Offload Training

This document introduces the Offload Training feature in DiffSynth-Studio, which significantly reduces GPU memory usage during training by moving model weights layer-by-layer between CPU and GPU.

Note: Offload Training currently supports single-GPU training only and is not compatible with multi-GPU (DDP) setups.

What is Offload Training

When training large-scale models (e.g., Qwen-Image with 60 layers, Wan2.1-14B with 40 layers), all layer weights must reside on the GPU simultaneously, consuming tens of GB of memory for weights alone. The core idea of Offload Training is: at any given moment, only load the weights of the currently computing module onto the GPU, and immediately offload them back to CPU after computation, reducing memory usage from O(N × params_per_layer) to O(1 × params_per_layer).

This feature is implemented via PyTorch’s Module Hook mechanism and requires no modifications to model code.

How It Works

Core Mechanism

OffloadTrainingManager scans the model and registers 4 hooks for each managed module:

forward_pre_hook   → Load module weights from CPU to GPU (onload)
module.forward()   → Normal forward computation
forward_hook       → Offload module weights from GPU back to CPU (offload)

backward_pre_hook  → Reload module weights from CPU to GPU (onload)
module.backward()  → Compute gradients
backward_hook      → Offload module weights back to CPU (offload)

Parameter and Buffer Classification

Different offload strategies are applied depending on whether parameters are trainable and for buffer types:

Type	Offloader Class	Behavior
Non-trainable (`requires_grad=False`)	`StaticParamOffloader`	Copies weights to pre-allocated pinned memory at init, maintaining a permanent CPU copy, and replaces `param.data` with an empty GPU placeholder (freeing GPU memory); onload asynchronously copies from CPU to GPU, offload reassigns `param.data` to the placeholder (no PCIe transfer back)
Trainable + `enable_optimizer_cpu_offload=True`	`TrainableParamOffloader`	Weights change during training, so no static copy is kept; onload/offload via `param.data.to(device)` with actual data transfer; also moves `param.grad` to CPU after backward
Trainable + `enable_optimizer_cpu_offload=False`	`AlwaysOnGPUParamOffloader`	Moves parameters to GPU at init and never offloads; suitable for LoRA training (small number of trainable params)
Module Buffers (e.g., BatchNorm's `running_mean`/`running_var`)	`BufferOffloader`	Similar to `StaticParamOffloader`: copies buffer to pinned memory at init; onload asynchronously copies from CPU to GPU, offload reassigns `module._buffers[name]` back to the CPU copy

Pinned Memory Pool

StaticParamOffloader and BufferOffloader need to allocate a pinned memory copy on CPU for each non-trainable parameter/buffer (pinned memory enables asynchronous non-blocking CPU→GPU transfers, much faster than regular pageable memory).

Problem: PyTorch’s pin_memory() allocates memory through CachingHostAllocator, which rounds up each allocation size to the next power of two.
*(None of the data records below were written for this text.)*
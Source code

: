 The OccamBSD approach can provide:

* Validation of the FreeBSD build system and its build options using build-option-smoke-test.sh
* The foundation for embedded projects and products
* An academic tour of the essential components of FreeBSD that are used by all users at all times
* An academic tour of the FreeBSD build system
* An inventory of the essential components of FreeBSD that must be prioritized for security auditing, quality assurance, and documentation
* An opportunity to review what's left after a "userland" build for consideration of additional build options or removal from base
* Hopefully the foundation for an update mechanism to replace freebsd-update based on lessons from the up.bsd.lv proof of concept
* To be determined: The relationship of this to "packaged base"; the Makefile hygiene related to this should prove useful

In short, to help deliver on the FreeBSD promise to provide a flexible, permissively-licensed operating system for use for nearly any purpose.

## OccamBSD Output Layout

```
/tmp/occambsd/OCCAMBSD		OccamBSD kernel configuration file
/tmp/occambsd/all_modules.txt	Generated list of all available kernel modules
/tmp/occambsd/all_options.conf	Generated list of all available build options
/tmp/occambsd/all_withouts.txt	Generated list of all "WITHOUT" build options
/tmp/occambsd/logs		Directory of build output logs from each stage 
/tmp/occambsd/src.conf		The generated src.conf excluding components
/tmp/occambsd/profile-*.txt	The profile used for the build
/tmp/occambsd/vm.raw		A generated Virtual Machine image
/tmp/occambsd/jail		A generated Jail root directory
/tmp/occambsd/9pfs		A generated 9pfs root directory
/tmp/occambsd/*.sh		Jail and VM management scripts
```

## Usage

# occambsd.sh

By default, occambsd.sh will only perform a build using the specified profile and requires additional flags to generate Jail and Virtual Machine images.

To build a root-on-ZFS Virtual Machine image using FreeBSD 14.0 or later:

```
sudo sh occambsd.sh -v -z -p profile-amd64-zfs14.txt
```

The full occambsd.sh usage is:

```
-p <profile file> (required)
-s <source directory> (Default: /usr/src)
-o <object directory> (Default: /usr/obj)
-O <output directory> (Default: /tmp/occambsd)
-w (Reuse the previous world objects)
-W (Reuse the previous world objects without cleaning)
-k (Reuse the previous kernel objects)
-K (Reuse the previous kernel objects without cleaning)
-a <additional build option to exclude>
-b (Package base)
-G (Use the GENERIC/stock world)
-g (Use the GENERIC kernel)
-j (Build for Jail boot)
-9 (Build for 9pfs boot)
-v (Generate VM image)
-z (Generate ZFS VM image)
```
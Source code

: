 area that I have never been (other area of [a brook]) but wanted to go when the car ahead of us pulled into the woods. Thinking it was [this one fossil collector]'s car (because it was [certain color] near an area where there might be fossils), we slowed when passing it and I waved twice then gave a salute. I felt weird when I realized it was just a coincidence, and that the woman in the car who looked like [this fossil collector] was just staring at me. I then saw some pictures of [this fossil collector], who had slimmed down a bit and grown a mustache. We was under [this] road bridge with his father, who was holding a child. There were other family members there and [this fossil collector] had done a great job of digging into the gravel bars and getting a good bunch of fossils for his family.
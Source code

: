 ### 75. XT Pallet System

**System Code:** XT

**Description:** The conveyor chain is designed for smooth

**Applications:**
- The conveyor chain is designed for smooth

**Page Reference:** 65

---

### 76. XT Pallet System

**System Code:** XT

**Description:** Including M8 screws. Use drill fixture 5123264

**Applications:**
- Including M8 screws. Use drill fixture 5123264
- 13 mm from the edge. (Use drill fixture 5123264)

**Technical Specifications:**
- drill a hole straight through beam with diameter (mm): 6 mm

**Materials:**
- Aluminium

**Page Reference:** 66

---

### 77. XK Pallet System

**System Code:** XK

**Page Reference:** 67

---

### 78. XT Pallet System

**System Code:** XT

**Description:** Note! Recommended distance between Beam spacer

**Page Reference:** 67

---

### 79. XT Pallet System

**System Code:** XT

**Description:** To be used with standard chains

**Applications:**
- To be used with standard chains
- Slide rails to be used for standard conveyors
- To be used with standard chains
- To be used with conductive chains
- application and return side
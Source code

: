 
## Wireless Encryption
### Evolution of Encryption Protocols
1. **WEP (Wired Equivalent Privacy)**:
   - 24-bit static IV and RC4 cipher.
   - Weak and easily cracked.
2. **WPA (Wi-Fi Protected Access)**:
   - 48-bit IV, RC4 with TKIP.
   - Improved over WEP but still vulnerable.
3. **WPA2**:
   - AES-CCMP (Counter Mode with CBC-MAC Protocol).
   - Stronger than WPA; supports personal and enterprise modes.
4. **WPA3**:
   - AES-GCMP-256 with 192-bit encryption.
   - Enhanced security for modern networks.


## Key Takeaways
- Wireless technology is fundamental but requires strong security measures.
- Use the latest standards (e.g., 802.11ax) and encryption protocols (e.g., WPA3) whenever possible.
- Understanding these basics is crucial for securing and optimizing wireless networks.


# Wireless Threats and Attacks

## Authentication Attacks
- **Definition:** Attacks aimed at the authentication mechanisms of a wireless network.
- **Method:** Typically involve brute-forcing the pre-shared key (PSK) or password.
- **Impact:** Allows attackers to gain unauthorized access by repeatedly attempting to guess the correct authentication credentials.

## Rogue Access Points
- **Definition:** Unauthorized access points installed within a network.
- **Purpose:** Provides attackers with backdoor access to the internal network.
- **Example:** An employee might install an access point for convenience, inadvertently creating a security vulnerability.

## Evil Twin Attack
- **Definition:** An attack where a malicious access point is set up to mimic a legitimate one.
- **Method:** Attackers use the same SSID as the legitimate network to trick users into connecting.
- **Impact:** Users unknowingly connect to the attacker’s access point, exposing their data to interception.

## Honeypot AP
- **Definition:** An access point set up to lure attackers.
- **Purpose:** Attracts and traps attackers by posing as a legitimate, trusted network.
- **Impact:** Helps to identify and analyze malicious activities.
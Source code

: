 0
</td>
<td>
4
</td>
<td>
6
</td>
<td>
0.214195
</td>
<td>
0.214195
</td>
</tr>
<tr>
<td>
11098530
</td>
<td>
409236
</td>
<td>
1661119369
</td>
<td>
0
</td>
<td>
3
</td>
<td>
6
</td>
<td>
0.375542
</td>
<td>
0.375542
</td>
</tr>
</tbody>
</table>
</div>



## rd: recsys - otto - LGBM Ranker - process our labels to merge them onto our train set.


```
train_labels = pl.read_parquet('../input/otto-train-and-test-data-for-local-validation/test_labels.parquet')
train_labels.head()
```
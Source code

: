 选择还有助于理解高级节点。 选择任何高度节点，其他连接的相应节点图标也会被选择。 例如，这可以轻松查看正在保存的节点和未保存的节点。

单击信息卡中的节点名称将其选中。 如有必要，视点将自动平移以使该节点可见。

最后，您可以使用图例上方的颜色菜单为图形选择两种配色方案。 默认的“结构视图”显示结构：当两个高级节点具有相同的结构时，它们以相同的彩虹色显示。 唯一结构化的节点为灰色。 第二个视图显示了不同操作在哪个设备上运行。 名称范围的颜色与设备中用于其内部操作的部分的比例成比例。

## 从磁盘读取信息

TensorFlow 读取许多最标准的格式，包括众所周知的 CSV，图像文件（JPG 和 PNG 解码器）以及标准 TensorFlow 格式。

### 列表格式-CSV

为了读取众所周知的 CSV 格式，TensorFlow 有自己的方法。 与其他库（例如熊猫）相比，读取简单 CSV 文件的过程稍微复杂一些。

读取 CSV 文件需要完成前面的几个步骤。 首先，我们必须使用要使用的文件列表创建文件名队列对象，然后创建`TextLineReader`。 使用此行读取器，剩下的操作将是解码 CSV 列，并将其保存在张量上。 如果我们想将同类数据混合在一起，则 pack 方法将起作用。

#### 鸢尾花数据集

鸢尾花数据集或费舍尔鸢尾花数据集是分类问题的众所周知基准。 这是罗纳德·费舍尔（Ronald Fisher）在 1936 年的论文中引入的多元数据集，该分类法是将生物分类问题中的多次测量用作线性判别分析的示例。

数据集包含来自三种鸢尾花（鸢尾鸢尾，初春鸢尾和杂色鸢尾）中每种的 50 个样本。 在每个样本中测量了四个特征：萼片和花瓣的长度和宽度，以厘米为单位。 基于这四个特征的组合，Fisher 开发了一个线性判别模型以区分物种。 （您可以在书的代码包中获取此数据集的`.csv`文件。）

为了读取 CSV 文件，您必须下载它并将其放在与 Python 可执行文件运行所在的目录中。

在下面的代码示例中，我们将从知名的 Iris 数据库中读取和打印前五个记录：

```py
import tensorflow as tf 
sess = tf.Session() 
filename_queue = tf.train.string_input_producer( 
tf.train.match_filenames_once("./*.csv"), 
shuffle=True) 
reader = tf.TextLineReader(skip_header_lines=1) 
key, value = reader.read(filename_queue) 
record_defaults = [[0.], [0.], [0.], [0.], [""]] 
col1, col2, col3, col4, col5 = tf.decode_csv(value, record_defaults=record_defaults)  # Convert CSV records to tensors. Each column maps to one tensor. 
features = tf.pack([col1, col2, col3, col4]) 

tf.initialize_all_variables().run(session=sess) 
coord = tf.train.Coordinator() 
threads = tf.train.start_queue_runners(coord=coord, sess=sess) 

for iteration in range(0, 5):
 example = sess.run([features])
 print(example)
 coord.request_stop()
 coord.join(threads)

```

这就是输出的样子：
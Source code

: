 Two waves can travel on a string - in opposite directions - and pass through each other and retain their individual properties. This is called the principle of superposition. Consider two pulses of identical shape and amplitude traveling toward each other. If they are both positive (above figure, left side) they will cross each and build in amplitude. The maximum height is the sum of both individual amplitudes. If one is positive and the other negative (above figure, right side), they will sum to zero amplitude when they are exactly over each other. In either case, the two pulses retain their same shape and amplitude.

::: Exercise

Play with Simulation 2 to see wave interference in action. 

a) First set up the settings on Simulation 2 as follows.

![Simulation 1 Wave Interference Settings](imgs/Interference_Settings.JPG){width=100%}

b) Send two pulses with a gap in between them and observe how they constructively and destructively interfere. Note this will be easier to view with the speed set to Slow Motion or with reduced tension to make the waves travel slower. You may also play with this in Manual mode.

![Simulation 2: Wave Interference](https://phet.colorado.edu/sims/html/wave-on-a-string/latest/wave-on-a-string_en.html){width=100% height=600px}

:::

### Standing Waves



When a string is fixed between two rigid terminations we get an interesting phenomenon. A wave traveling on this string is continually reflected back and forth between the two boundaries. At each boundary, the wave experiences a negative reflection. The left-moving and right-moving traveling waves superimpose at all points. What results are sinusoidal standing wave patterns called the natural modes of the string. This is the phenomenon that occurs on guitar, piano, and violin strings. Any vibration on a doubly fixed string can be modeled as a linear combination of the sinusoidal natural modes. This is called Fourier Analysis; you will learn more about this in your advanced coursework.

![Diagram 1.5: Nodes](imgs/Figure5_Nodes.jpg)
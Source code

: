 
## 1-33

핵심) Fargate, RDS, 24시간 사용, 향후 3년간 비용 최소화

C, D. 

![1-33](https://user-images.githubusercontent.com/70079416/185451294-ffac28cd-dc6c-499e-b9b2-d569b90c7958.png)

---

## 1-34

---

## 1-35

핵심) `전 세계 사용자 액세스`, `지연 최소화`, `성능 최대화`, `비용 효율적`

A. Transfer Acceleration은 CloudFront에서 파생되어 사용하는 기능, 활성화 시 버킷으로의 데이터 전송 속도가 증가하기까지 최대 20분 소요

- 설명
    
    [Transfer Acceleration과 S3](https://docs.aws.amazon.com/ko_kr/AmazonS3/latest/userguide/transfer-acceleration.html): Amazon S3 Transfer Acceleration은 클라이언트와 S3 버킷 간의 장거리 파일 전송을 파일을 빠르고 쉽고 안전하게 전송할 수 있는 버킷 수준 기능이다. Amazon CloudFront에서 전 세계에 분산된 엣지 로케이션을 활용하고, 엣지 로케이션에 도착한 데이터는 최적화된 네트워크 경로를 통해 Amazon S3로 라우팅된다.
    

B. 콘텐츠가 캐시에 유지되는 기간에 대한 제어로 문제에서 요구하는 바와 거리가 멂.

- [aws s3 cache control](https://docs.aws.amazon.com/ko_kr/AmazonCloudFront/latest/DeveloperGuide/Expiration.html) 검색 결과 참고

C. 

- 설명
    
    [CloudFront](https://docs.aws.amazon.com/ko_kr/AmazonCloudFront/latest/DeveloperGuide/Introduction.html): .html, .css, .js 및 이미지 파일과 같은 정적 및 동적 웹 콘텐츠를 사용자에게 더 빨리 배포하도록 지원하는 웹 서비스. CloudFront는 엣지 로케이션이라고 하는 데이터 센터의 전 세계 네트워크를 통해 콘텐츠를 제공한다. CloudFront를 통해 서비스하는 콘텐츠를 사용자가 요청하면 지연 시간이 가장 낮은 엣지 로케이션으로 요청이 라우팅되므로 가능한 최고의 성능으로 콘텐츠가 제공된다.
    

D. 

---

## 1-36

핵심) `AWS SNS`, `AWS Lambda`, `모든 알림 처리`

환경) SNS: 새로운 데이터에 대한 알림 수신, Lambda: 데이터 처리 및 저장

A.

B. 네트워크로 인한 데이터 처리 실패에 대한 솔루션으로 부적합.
For example, a 17MB tensor actually allocates 32MB. Large models have thousands of parameter tensors, and allocating each independently via pin_memory() leads to massive memory waste (measured inflation of 50%~100%).

Solution: PinnedArenaPool pre-allocates a few large blocks of pinned memory (i.e., arenas — large pre-allocated memory regions from which all small objects are carved out), then uses bump-pointer allocation to compactly carve out space for each tensor, avoiding the per-tensor rounding waste:

from_model() scans all non-trainable parameters and buffers in the model, computing total size
Decomposes total size into several power-of-two sized chunks (each chunk is a PinnedBuffer)
Allocation sequentially probes chunks for remaining space; bump-pointer advances to complete allocation (only 64-byte alignment, no rounding waste)
Automatically grows new chunks when space is insufficient
Falls back to per-tensor pin_memory() on exceptions

Gradient Checkpointing Compatibility

Gradient Checkpointing re-executes forward during backward (recomputing activations), which re-triggers forward_hook. This is solved via the _in_recompute set:

First forward: normal offload, module added to _in_recompute
Recomputed forward (during backward): detects module in _in_recompute, skips offload, keeps weights on GPU for backward
When after_backward() is called: clears _in_recompute, preparing for the next step

Hook Registration Granularity

OffloadTrainingManager registers hooks at leaf module granularity by default (nn.Linear, nn.LayerNorm, etc.), meaning each leaf module is independently onloaded/offloaded. Additionally, “orphan parameters” and “orphan buffers” not managed by any leaf module are automatically collected and hooked.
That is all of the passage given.